Relatives of James Hibisch filed a lawsuit against Xarelto’s manufacturers alleging product liability, design defect, failure to warn, breach of express warranty, and fraudulent misrepresentation.
Mr. Hibisch was prescribed the blood thinner Xarelto on May 8, 2014. Just three days later, Mr. Hibisch suffered a severe bleeding event that caused hemorrhaging and anemia. Because the FDA approved Xarelto without a reversal agent, there is no consistent method available to reverse the effects of the medication. Mr. Hibisch is one of thousands of patients who experienced uncontrollable bleeding while taking Xarelto.
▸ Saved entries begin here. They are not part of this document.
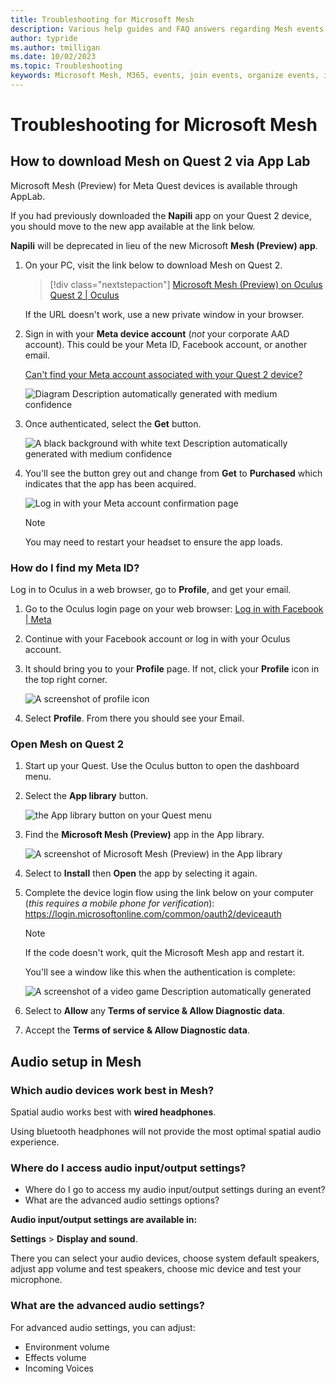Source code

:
 ```yaml
---
title: Troubleshooting for Microsoft Mesh
description: Various help guides and FAQ answers regarding Mesh events.
author: typride    
ms.author: tmilligan
ms.date: 10/02/2023
ms.topic: Troubleshooting
keywords: Microsoft Mesh, M365, events, join events, organize events, immersive spaces, documentation
---
```


# Troubleshooting for Microsoft Mesh

## How to download Mesh on Quest 2 via App Lab

Microsoft Mesh (Preview) for Meta Quest devices is available through AppLab.

If you had previously downloaded the **Napili** app on your Quest 2 device, you should move to the new app available at the link below.

**Napili** will be deprecated in lieu of the new Microsoft **Mesh (Preview) app**.

1. On your PC, visit the link below to download Mesh on Quest 2.

    > [!div class="nextstepaction"]
    > [Microsoft Mesh (Preview) on Oculus Quest 2 \| Oculus](https://www.oculus.com/experiences/quest/8919580184782498/)

    If the URL doesn't work, use a new private window in your browser.

2. Sign in with your **Meta device account** (*not* your corporate AAD account). This could be your Meta ID, Facebook account, or another
    email.

    [Can't find your Meta account associated with your Quest 2 device?](#how-do-i-find-my-meta-id)

    ![Diagram Description automatically generated with medium confidence](../user-guide/media/image011.png)

3. Once authenticated, select the **Get** button.

    ![A black background with white text Description automatically generated with medium confidence](../user-guide/media/image013.png)

4. You'll see the button grey out and change from **Get** to **Purchased** which indicates that the app has been acquired.

    ![Log in with your Meta account confirmation page](../user-guide/media/image015.png)

    >[!Note]
    >You may need to restart your headset to ensure the app loads.

### How do I find my Meta ID?

Log in to Oculus in a web browser, go to **Profile**, and get your email.

1. Go to the Oculus login page on your web browser: [Log in with Facebook \| Meta](https://auth.oculus.com/login/)

2. Continue with your Facebook account or log in with your Oculus account.

3. It should bring you to your **Profile** page. If not, click your **Profile** icon in the top right corner.

   ![A screenshot of profile icon](../user-guide/media/image017.png)

4. Select **Profile**. From there you should see your Email.

### Open Mesh on Quest 2

1. Start up your Quest. Use the Oculus button to open the dashboard menu.

1. Select the **App library** button.

    ![the App library button on your Quest menu](../user-guide/media/image020.png)

1. Find the **Microsoft Mesh (Preview)** app in the App library.

    ![A screenshot of Microsoft Mesh (Preview) in the App library](../user-guide/media/image022.png)

1. Select to **Install** then **Open** the app by selecting it again.

1. Complete the device login flow using the link below on your computer (*this requires a mobile phone for verification*): https://login.microsoftonline.com/common/oauth2/deviceauth

    >[!Note]
    >If the code doesn't work, quit the Microsoft Mesh app and restart it.

    You'll see a window like this when the authentication is complete:

    ![A screenshot of a video game Description automatically generated](../user-guide/media/image024.png)

1. Select to **Allow** any **Terms of service & Allow Diagnostic data**.

1. Accept the **Terms of service & Allow Diagnostic data**.

## Audio setup in Mesh

### Which audio devices work best in Mesh?

Spatial audio works best with **wired headphones**.

Using bluetooth headphones will not provide the most optimal spatial audio experience.

### Where do I access audio input/output settings?

- Where do I go to access my audio input/output settings during an event?
- What are the advanced audio settings options?

**Audio input/output settings are available in:**

**Settings** > **Display and sound**.

There you can select your audio devices, choose system default speakers, adjust app volume and test speakers, choose mic device and test your microphone.

### What are the advanced audio settings?

For advanced audio settings, you can adjust:

- Environment volume
- Effects volume
- Incoming Voices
When the Food and Drug Administration (FDA) approved Xarelto in 2011, it quickly became the preferred blood thinner by most doctors and patients because it did not require routine blood monitoring.
Xarelto was heavily marketed in the United States, but only two years after the drug’s approval, the FDA sent Xarelto’s manufacturers a warning letter for false and misleading advertising claims. Rather than complying with the FDA warning, Xarelto’s manufacturers continued to use misleading statements in advertisements, including in televisions commercials with celebrity endorsements.
Xarelto might best be known by its star-studded commercials that include golfer Arnold Palmer, NBA player Chris Bosh, NASCAR star Brian Vickers, and Saturday Night Live comedian Kevin Nealon.
But misleading advertising isn’t Xarelto’s only problem. In 2014, a blood monitoring device used in the Xarelto clinical trials was recalled because it provided erroneous readings. Since that monitor was used in a trial that helped Xarelto gain FDA approval, the approval may have been obtained with false information. If compromised clinical trial data wasn’t bad enough, a recent study found Xarelto readmission rates were slightly higher than patients taking an alternative blood thinner, Lovenox.
Plaintiffs have suffered a variety of Xarelto bleeding events, including intestinal bleeding, brain hemorrhaging, rectal bleeding, and other internal bleeding. There are currently more than 5,300 lawsuits alleging Xarelto’s manufacturers failed to warn doctors and the patients of the risks associated with the drug. The next Xarelto trials are scheduled to begin in early 2017.